| Material shown |
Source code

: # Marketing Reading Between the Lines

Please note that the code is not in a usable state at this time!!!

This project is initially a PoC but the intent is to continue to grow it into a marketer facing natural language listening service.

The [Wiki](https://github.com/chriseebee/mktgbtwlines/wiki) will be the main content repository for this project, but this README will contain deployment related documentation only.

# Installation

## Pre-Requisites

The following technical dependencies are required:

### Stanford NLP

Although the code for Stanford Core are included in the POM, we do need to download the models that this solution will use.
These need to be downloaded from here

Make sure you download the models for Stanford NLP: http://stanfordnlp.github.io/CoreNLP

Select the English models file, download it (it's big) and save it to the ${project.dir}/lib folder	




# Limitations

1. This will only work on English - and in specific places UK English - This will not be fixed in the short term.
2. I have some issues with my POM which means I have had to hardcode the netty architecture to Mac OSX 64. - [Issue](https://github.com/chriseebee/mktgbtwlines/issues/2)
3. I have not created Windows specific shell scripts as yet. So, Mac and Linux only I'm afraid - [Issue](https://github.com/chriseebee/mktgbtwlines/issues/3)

| Work item |
The line with "Although the code" through the last line of the entries above: output exactly those lines and nothing else.

| Answer section |
Although the code for Stanford Core are included in the POM, we do need to download the models that this solution will use.
These need to be downloaded from here

Make sure you download the models for Stanford NLP: http://stanfordnlp.github.io/CoreNLP

Select the English models file, download it (it's big) and save it to the ${project.dir}/lib folder	




# Limitations

1. This will only work on English - and in specific places UK English - This will not be fixed in the short term.
2. I have some issues with my POM which means I have had to hardcode the netty architecture to Mac OSX 64. - [Issue](https://github.com/chriseebee/mktgbtwlines/issues/2)
3. I have not created Windows specific shell scripts as yet. So, Mac and Linux only I'm afraid - [Issue](https://github.com/chriseebee/mktgbtwlines/issues/3)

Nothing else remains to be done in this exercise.